*AIM OF THE TASK:* Within the data that follows, set down exactly the lines from the one containing "OUTLINE 功能的实现基于 OceanBase" through the one containing "OCP 提供索引绑定 Outline", both ends included.

*DATASET ENTRIES:*
- - -
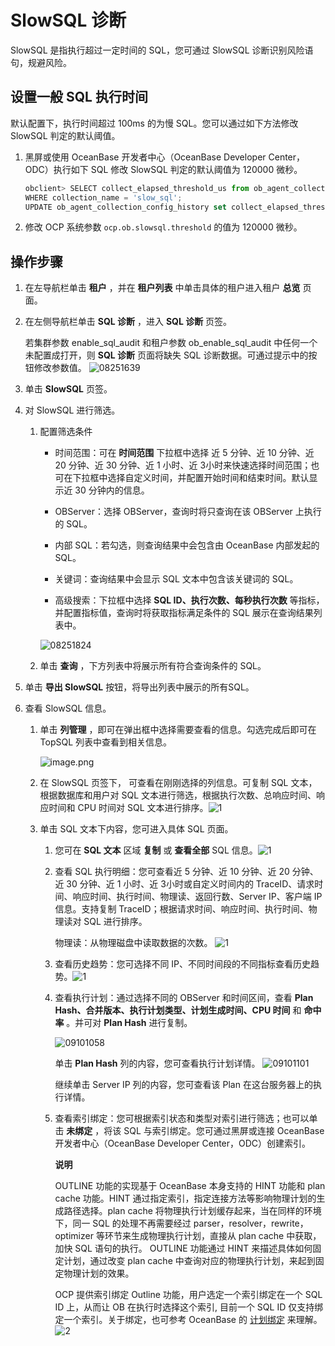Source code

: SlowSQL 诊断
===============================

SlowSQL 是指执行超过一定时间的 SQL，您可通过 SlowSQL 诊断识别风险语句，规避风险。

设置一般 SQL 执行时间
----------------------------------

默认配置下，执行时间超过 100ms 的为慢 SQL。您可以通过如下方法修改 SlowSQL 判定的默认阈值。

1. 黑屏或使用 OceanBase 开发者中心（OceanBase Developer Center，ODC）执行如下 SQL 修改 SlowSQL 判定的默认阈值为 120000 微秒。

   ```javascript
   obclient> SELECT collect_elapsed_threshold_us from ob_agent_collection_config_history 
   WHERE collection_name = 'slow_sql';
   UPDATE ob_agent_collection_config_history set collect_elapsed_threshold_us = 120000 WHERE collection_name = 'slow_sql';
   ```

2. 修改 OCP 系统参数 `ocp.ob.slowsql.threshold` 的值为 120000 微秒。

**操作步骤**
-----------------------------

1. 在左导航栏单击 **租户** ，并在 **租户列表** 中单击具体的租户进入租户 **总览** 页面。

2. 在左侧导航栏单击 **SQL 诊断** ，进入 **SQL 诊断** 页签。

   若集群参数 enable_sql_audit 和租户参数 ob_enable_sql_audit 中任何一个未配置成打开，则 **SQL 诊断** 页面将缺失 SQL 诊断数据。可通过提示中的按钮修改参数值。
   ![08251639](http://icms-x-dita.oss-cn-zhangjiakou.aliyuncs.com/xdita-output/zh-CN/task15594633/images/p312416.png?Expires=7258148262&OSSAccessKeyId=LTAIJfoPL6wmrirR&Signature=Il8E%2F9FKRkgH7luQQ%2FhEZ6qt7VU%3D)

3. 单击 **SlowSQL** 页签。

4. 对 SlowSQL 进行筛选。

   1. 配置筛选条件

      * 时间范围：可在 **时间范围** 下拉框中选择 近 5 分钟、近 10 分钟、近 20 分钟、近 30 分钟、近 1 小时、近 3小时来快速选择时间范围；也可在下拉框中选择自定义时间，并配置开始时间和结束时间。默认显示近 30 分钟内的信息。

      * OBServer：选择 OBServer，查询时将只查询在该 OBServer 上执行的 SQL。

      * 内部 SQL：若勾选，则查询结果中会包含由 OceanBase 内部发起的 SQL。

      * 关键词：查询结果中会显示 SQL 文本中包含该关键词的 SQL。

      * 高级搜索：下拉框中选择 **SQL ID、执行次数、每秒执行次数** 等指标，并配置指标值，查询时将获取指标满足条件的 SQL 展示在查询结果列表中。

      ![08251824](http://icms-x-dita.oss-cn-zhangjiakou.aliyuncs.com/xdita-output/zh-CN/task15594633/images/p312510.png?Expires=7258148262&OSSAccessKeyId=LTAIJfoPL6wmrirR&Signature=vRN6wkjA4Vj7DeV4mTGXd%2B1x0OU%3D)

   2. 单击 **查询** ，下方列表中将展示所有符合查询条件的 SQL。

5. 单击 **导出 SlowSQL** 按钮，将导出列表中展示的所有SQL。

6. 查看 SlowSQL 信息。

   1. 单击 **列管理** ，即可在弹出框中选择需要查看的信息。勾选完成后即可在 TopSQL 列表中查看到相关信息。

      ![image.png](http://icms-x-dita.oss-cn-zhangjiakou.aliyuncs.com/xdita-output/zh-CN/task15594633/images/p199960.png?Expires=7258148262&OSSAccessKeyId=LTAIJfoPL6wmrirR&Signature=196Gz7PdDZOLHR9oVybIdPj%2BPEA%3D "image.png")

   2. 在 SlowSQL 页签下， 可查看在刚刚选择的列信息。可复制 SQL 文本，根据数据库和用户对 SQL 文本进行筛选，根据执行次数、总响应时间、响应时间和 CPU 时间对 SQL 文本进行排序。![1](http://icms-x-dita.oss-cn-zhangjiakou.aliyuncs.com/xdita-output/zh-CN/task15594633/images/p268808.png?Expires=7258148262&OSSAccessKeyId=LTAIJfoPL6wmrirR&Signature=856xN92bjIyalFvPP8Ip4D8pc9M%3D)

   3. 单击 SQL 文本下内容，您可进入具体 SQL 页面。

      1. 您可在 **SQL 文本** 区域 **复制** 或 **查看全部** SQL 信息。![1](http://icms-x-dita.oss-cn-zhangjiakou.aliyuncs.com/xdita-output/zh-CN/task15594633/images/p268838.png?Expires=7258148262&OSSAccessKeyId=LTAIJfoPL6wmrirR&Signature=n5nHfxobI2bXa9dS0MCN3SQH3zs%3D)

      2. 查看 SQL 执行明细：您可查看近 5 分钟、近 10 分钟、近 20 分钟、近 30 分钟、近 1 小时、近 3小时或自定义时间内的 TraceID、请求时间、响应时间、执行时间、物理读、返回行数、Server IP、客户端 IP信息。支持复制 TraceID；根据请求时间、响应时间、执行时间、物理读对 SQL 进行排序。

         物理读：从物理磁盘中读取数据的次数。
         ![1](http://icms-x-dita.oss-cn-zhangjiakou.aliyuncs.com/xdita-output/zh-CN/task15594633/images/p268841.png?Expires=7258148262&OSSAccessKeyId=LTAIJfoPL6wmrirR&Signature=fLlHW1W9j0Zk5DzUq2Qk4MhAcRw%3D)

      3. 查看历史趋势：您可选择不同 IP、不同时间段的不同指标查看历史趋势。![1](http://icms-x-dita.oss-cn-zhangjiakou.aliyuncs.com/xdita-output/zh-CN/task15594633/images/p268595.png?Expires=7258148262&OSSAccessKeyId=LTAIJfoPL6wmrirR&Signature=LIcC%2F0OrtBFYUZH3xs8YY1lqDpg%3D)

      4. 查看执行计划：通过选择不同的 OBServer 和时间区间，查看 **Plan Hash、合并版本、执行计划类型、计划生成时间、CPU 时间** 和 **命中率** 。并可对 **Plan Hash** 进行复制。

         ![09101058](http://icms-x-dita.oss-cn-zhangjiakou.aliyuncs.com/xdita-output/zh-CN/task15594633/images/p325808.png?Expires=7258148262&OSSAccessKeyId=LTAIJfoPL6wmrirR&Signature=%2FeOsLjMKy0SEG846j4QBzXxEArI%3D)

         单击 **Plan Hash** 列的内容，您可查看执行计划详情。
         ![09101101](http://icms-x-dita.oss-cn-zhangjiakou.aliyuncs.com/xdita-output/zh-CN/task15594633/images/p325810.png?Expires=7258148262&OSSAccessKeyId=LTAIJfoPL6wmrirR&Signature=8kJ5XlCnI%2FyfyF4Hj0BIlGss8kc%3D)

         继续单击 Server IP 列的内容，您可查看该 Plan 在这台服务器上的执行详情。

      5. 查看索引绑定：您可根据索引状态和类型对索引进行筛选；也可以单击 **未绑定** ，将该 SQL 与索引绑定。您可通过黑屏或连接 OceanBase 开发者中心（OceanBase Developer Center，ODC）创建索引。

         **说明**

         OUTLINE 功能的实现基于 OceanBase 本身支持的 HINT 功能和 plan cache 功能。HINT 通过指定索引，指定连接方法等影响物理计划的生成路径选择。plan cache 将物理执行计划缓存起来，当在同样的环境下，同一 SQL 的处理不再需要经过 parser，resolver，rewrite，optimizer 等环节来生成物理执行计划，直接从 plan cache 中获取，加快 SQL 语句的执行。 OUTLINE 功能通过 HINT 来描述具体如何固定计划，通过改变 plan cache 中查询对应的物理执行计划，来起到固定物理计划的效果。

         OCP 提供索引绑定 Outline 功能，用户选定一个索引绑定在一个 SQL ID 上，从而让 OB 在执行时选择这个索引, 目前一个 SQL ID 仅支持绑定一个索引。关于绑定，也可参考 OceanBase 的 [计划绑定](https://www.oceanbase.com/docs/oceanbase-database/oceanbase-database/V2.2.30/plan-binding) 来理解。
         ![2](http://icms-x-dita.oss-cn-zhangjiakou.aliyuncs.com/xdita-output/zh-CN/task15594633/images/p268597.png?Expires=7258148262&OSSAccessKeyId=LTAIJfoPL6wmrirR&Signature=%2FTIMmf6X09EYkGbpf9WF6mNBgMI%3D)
- - -
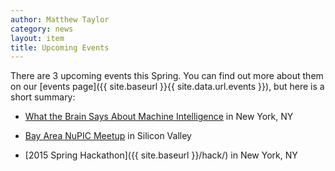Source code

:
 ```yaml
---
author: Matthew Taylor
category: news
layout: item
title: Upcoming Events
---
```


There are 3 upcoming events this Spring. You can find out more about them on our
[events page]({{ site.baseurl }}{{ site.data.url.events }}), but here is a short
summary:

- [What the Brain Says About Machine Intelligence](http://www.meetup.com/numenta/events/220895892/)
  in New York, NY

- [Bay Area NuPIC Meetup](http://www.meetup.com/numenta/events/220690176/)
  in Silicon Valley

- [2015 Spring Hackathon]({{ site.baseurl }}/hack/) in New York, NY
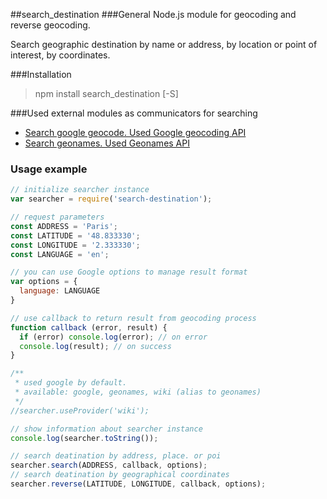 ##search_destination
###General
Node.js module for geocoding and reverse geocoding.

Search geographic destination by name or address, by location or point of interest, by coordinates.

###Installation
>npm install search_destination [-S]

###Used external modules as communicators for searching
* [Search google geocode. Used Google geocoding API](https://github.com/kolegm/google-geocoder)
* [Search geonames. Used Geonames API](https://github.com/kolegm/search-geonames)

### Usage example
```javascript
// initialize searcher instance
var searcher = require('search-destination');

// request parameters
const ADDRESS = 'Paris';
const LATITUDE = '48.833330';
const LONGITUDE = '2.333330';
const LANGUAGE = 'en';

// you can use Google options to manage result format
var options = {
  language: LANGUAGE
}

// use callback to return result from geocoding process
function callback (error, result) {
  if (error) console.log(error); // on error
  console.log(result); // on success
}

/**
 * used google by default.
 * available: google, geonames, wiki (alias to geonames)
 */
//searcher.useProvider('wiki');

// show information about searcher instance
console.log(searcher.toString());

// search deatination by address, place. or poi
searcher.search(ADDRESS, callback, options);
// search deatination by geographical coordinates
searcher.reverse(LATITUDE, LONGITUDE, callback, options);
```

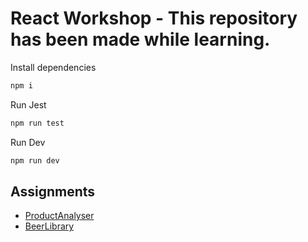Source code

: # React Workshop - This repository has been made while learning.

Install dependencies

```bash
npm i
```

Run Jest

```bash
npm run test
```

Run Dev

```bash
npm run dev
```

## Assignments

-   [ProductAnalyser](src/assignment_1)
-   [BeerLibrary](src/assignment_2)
- - -
*WRITTEN SOLUTION:*
         OUTLINE 功能的实现基于 OceanBase 本身支持的 HINT 功能和 plan cache 功能。HINT 通过指定索引，指定连接方法等影响物理计划的生成路径选择。plan cache 将物理执行计划缓存起来，当在同样的环境下，同一 SQL 的处理不再需要经过 parser，resolver，rewrite，optimizer 等环节来生成物理执行计划，直接从 plan cache 中获取，加快 SQL 语句的执行。 OUTLINE 功能通过 HINT 来描述具体如何固定计划，通过改变 plan cache 中查询对应的物理执行计划，来起到固定物理计划的效果。

         OCP 提供索引绑定 Outline 功能，用户选定一个索引绑定在一个 SQL ID 上，从而让 OB 在执行时选择这个索引, 目前一个 SQL ID 仅支持绑定一个索引。关于绑定，也可参考 OceanBase 的 [计划绑定](https://www.oceanbase.com/docs/oceanbase-database/oceanbase-database/V2.2.30/plan-binding) 来理解。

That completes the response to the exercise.